Areas that would be necessary:

* Data structures:
    - Strings
    - Lists
    - Maps
* File IO:
    - Files (corresponding to a file descriptor)
    - Separate buffers or buffer functionality embedded into file objects?
* CLI argument parsing
    - And help texts etc.
    - Environment variables
        - A variable might be assignable via both env-var and CLI-argument
        - Could have a `envVar` parameter to the CLI parameter definition
* Error output
* Localization
    - Would just be a no-op in the bootstrap compiler, but the API
      has to be designed.
* Arena management
    - Only stubs needed in bootstrap compiler:
        - For memory management
        - For sandboxing


File I/O
--------
* InputFile, OutputFile, RWFile, AppendFile, SeekableInputFile, ...?
  (Or just one File type with multiple constructors, and functions
  returning I/O error if the operation is not allowed? Or use typestates
  to distinguish between them? Or subtypes, or interfaces?)
    - These should map to a file descriptor
    - The fd could be encoded into a pointer (but with some offset
      to allow for `none` values). This should work even with generic
      `slot` types, since integers will be supported there.
    - Maybe typestates could be used to allow only one buffer?

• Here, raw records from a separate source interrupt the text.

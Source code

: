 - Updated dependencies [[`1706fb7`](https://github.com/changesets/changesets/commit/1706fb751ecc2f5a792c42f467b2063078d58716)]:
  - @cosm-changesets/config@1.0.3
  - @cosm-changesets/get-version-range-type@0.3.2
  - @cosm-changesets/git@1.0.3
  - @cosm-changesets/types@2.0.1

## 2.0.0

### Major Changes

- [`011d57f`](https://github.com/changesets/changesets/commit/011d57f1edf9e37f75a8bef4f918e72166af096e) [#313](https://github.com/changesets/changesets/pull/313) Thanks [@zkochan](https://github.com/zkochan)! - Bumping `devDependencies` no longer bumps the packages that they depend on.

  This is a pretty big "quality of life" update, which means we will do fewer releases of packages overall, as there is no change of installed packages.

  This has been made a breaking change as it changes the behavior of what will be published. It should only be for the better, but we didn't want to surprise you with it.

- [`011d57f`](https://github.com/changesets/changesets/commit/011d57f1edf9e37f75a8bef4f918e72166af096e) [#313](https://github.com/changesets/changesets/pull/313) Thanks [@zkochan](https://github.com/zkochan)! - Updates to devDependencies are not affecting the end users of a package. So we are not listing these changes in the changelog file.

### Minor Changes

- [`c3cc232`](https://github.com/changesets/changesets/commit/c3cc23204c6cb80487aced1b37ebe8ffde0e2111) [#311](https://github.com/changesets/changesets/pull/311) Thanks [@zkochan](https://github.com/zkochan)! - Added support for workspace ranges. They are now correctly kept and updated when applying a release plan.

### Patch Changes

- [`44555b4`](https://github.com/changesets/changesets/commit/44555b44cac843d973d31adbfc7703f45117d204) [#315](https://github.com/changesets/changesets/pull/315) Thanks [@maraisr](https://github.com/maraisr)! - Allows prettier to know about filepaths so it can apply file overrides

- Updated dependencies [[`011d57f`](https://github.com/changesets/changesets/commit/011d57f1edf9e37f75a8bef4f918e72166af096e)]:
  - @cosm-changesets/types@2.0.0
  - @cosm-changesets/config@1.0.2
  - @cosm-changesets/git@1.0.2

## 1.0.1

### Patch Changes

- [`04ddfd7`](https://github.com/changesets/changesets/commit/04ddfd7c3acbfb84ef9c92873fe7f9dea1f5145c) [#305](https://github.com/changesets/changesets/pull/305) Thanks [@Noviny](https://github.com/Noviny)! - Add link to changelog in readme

      Not all OS'es might have a pwrite, and some types of files
      don't support that anyway (non-seekable files such as pipes).
    - Disallow mulitple command line arguments of different conflicting
      types (e.g. OutputFile and InputFile) to point to the same filename
      (perhaps compare inode on *nix-like systems).

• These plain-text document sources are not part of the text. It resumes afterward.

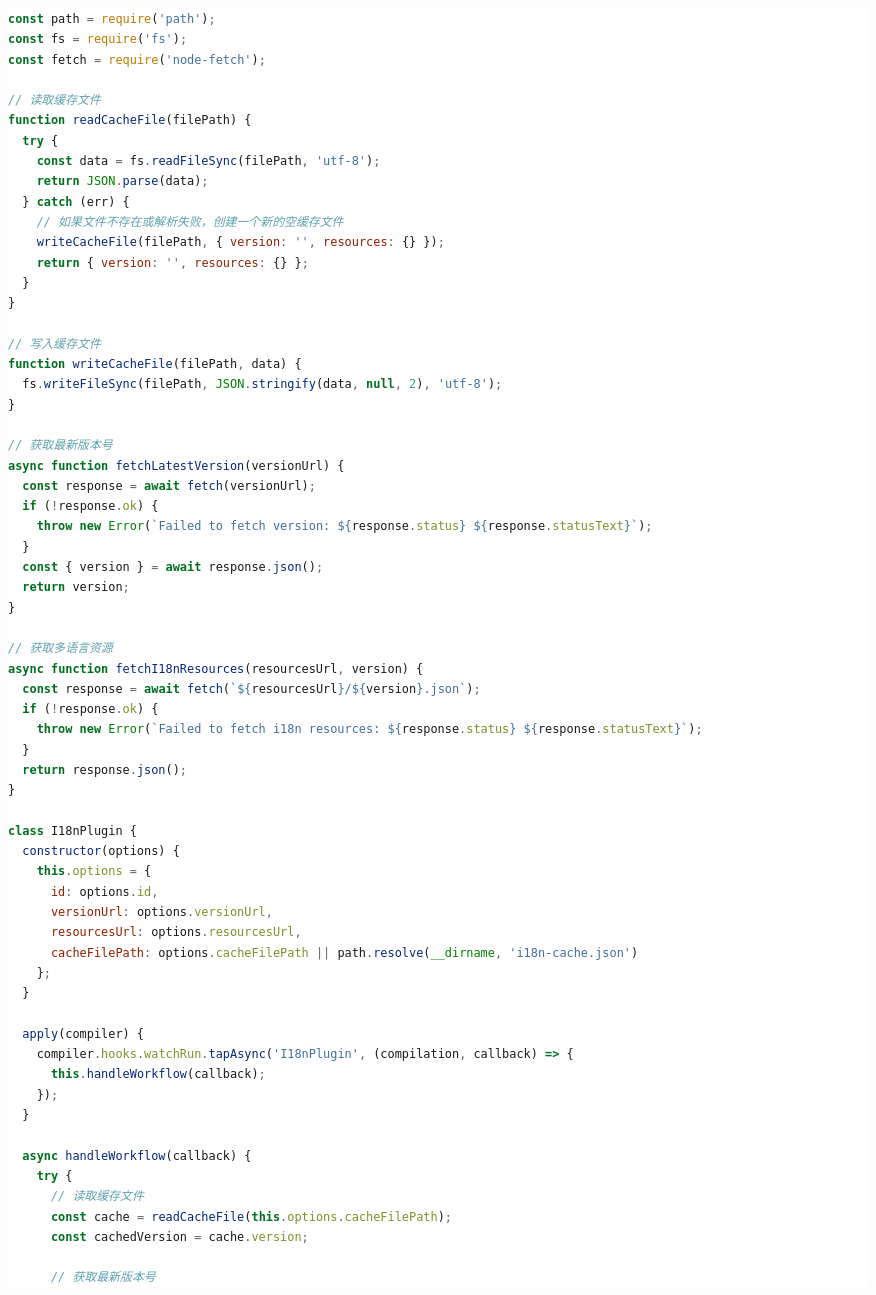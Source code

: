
 ```js
const path = require('path');
const fs = require('fs');
const fetch = require('node-fetch');

// 读取缓存文件
function readCacheFile(filePath) {
  try {
    const data = fs.readFileSync(filePath, 'utf-8');
    return JSON.parse(data);
  } catch (err) {
    // 如果文件不存在或解析失败，创建一个新的空缓存文件
    writeCacheFile(filePath, { version: '', resources: {} });
    return { version: '', resources: {} };
  }
}

// 写入缓存文件
function writeCacheFile(filePath, data) {
  fs.writeFileSync(filePath, JSON.stringify(data, null, 2), 'utf-8');
}

// 获取最新版本号
async function fetchLatestVersion(versionUrl) {
  const response = await fetch(versionUrl);
  if (!response.ok) {
    throw new Error(`Failed to fetch version: ${response.status} ${response.statusText}`);
  }
  const { version } = await response.json();
  return version;
}

// 获取多语言资源
async function fetchI18nResources(resourcesUrl, version) {
  const response = await fetch(`${resourcesUrl}/${version}.json`);
  if (!response.ok) {
    throw new Error(`Failed to fetch i18n resources: ${response.status} ${response.statusText}`);
  }
  return response.json();
}

class I18nPlugin {
  constructor(options) {
    this.options = {
      id: options.id,
      versionUrl: options.versionUrl,
      resourcesUrl: options.resourcesUrl,
      cacheFilePath: options.cacheFilePath || path.resolve(__dirname, 'i18n-cache.json')
    };
  }

  apply(compiler) {
    compiler.hooks.watchRun.tapAsync('I18nPlugin', (compilation, callback) => {
      this.handleWorkflow(callback);
    });
  }

  async handleWorkflow(callback) {
    try {
      // 读取缓存文件
      const cache = readCacheFile(this.options.cacheFilePath);
      const cachedVersion = cache.version;

      // 获取最新版本号
```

* InputStream, OutputStream, RWStream
    - These should have buffering

Output files from CLI are tricky, because we don't want to create (or worse,
truncate) files if an earlier stage fails.
* Some OS'es might have some kind of "filename reference"?

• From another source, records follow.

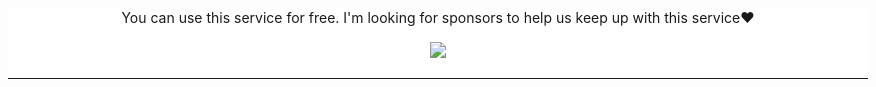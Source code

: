   </a>
</p>
<p align="center">
  You can use this service for free. I'm looking for sponsors to help us keep up with this service❤️
</p>
<p align="center">
  <a href="https://github.com/Redoy365/ML-Project">
    <img src="https://img.shields.io/static/v1?label=Sponsor&message=%E2%9D%A4&logo=GitHub&color=ff69b4"/>
  </a>
</p>

<hr>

* In Linux, there's O_PATH, but does that do what is wanted?
    - It seems that `openat`/`openat2` only support directories in the `fd`
      parameter, so no.
* In Linux, there's name_to_handle_at, but it users an unprotected userspace
  buffer (not suitable for sandboxing) and doesn't support all filesystems
  anyway.
* Opening with O_CREAT|O_NOATIME|O_NOCTTY and without O_TRUNC, and performing
  truncation lazily almost works. But then the file needs to be deleted
  if the file never gets created on the application level (including
  on signals).

Alternative solution:
* Have `File`s correspond to a filename (like in Java)
* For `File`s opened from the command line, store the filename in a
  memory area that gets `mprotect`ed as read-only.
* Using `seccomp` on Linux, allow only the read-only arguments to be used
  in calls to `open()`.
    - Or `unveil` in *BSD.
* Files could also be blocked (with some reference counting system
  perhaps? or allow only one `File` to point to a specific file?